ACTIVITY: Retype every entry below without any change.

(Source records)
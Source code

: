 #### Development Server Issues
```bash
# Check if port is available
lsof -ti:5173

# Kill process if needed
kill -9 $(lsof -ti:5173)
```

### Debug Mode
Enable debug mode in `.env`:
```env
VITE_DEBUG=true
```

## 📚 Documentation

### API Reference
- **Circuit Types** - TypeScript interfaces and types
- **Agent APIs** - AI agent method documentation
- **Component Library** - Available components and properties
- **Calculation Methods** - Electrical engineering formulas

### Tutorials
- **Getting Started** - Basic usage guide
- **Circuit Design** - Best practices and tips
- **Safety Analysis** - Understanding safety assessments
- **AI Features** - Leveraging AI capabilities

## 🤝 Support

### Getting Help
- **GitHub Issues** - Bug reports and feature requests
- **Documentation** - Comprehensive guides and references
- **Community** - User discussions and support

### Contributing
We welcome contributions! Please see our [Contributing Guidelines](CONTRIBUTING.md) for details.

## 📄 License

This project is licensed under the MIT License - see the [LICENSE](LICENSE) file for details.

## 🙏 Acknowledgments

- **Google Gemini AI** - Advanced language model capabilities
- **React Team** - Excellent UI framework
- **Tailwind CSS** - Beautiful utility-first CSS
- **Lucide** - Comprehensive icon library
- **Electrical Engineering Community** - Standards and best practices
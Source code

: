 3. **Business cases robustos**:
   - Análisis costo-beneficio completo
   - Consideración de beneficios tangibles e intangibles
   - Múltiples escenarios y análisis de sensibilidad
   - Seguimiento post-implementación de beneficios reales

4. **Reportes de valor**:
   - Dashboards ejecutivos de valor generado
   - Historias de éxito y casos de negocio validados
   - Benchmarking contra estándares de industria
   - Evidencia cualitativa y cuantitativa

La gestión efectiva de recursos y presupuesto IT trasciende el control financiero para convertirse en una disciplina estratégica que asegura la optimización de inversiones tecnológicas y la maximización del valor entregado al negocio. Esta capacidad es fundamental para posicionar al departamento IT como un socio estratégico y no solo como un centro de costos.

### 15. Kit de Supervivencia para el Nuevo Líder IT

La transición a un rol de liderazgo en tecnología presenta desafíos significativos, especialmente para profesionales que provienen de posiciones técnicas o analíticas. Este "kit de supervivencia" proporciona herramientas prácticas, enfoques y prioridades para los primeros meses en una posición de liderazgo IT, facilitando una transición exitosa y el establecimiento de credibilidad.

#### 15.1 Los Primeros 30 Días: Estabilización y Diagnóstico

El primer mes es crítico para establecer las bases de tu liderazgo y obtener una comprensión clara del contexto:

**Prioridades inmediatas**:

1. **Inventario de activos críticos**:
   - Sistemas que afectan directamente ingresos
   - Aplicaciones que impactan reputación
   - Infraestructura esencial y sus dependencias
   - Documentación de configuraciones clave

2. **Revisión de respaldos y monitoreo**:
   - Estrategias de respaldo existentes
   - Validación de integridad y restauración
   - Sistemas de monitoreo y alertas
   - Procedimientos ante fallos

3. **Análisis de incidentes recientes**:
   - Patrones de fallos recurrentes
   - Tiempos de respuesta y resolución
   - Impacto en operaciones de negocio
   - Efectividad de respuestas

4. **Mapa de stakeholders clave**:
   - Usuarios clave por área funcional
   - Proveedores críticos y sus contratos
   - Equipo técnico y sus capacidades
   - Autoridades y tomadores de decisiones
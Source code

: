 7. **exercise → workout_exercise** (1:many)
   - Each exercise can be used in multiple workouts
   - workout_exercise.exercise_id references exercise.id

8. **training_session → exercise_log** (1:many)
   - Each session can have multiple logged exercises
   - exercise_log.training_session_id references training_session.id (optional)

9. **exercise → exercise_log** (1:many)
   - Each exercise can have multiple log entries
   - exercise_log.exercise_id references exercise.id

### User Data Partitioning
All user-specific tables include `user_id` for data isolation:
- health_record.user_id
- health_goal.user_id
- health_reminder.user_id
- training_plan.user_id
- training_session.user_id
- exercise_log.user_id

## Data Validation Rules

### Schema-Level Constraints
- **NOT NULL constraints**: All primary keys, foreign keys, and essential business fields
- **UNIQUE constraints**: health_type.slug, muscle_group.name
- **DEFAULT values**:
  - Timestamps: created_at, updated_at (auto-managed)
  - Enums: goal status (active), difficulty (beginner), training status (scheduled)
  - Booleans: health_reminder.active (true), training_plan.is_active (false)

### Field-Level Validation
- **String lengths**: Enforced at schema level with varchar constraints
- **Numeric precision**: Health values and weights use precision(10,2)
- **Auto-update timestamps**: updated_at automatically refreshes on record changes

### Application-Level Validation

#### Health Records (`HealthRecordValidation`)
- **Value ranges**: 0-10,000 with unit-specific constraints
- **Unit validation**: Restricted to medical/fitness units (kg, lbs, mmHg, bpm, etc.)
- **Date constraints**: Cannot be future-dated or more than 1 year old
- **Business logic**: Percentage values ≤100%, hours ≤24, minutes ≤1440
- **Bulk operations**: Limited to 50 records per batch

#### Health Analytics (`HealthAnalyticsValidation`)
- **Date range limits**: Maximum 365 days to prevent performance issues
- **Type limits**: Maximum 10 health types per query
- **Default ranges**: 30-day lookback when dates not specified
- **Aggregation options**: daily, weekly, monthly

EXPECTED ANSWER:
Source code

: #### Development Server Issues
```bash
# Check if port is available
lsof -ti:5173

# Kill process if needed
kill -9 $(lsof -ti:5173)
```

### Debug Mode
Enable debug mode in `.env`:
```env
VITE_DEBUG=true
```

## 📚 Documentation

### API Reference
- **Circuit Types** - TypeScript interfaces and types
- **Agent APIs** - AI agent method documentation
- **Component Library** - Available components and properties
- **Calculation Methods** - Electrical engineering formulas

### Tutorials
- **Getting Started** - Basic usage guide
- **Circuit Design** - Best practices and tips
- **Safety Analysis** - Understanding safety assessments
- **AI Features** - Leveraging AI capabilities

## 🤝 Support

### Getting Help
- **GitHub Issues** - Bug reports and feature requests
- **Documentation** - Comprehensive guides and references
- **Community** - User discussions and support

### Contributing
We welcome contributions! Please see our [Contributing Guidelines](CONTRIBUTING.md) for details.

## 📄 License

This project is licensed under the MIT License - see the [LICENSE](LICENSE) file for details.

## 🙏 Acknowledgments

- **Google Gemini AI** - Advanced language model capabilities
- **React Team** - Excellent UI framework
- **Tailwind CSS** - Beautiful utility-first CSS
- **Lucide** - Comprehensive icon library
- **Electrical Engineering Community** - Standards and best practices
Source code

: 3. **Business cases robustos**:
   - Análisis costo-beneficio completo
   - Consideración de beneficios tangibles e intangibles
   - Múltiples escenarios y análisis de sensibilidad
   - Seguimiento post-implementación de beneficios reales

4. **Reportes de valor**:
   - Dashboards ejecutivos de valor generado
   - Historias de éxito y casos de negocio validados
   - Benchmarking contra estándares de industria
   - Evidencia cualitativa y cuantitativa

La gestión efectiva de recursos y presupuesto IT trasciende el control financiero para convertirse en una disciplina estratégica que asegura la optimización de inversiones tecnológicas y la maximización del valor entregado al negocio. Esta capacidad es fundamental para posicionar al departamento IT como un socio estratégico y no solo como un centro de costos.

### 15. Kit de Supervivencia para el Nuevo Líder IT

La transición a un rol de liderazgo en tecnología presenta desafíos significativos, especialmente para profesionales que provienen de posiciones técnicas o analíticas. Este "kit de supervivencia" proporciona herramientas prácticas, enfoques y prioridades para los primeros meses en una posición de liderazgo IT, facilitando una transición exitosa y el establecimiento de credibilidad.

#### 15.1 Los Primeros 30 Días: Estabilización y Diagnóstico

El primer mes es crítico para establecer las bases de tu liderazgo y obtener una comprensión clara del contexto:

**Prioridades inmediatas**:

1. **Inventario de activos críticos**:
   - Sistemas que afectan directamente ingresos
   - Aplicaciones que impactan reputación
   - Infraestructura esencial y sus dependencias
   - Documentación de configuraciones clave

2. **Revisión de respaldos y monitoreo**:
   - Estrategias de respaldo existentes
   - Validación de integridad y restauración
   - Sistemas de monitoreo y alertas
   - Procedimientos ante fallos

3. **Análisis de incidentes recientes**:
   - Patrones de fallos recurrentes
   - Tiempos de respuesta y resolución
   - Impacto en operaciones de negocio
   - Efectividad de respuestas

4. **Mapa de stakeholders clave**:
   - Usuarios clave por área funcional
   - Proveedores críticos y sus contratos
   - Equipo técnico y sus capacidades
   - Autoridades y tomadores de decisiones
Source code

: 7. **exercise → workout_exercise** (1:many)
   - Each exercise can be used in multiple workouts
   - workout_exercise.exercise_id references exercise.id

8. **training_session → exercise_log** (1:many)
   - Each session can have multiple logged exercises
   - exercise_log.training_session_id references training_session.id (optional)

9. **exercise → exercise_log** (1:many)
   - Each exercise can have multiple log entries
   - exercise_log.exercise_id references exercise.id

### User Data Partitioning
All user-specific tables include `user_id` for data isolation:
- health_record.user_id
- health_goal.user_id
- health_reminder.user_id
- training_plan.user_id
- training_session.user_id
- exercise_log.user_id

## Data Validation Rules

### Schema-Level Constraints
- **NOT NULL constraints**: All primary keys, foreign keys, and essential business fields
- **UNIQUE constraints**: health_type.slug, muscle_group.name
- **DEFAULT values**:
  - Timestamps: created_at, updated_at (auto-managed)
  - Enums: goal status (active), difficulty (beginner), training status (scheduled)
  - Booleans: health_reminder.active (true), training_plan.is_active (false)

### Field-Level Validation
- **String lengths**: Enforced at schema level with varchar constraints
- **Numeric precision**: Health values and weights use precision(10,2)
- **Auto-update timestamps**: updated_at automatically refreshes on record changes

### Application-Level Validation

#### Health Records (`HealthRecordValidation`)
- **Value ranges**: 0-10,000 with unit-specific constraints
- **Unit validation**: Restricted to medical/fitness units (kg, lbs, mmHg, bpm, etc.)
- **Date constraints**: Cannot be future-dated or more than 1 year old
- **Business logic**: Percentage values ≤100%, hours ≤24, minutes ≤1440
- **Bulk operations**: Limited to 50 records per batch

#### Health Analytics (`HealthAnalyticsValidation`)
- **Date range limits**: Maximum 365 days to prevent performance issues
- **Type limits**: Maximum 10 health types per query
- **Default ranges**: 30-day lookback when dates not specified
- **Aggregation options**: daily, weekly, monthly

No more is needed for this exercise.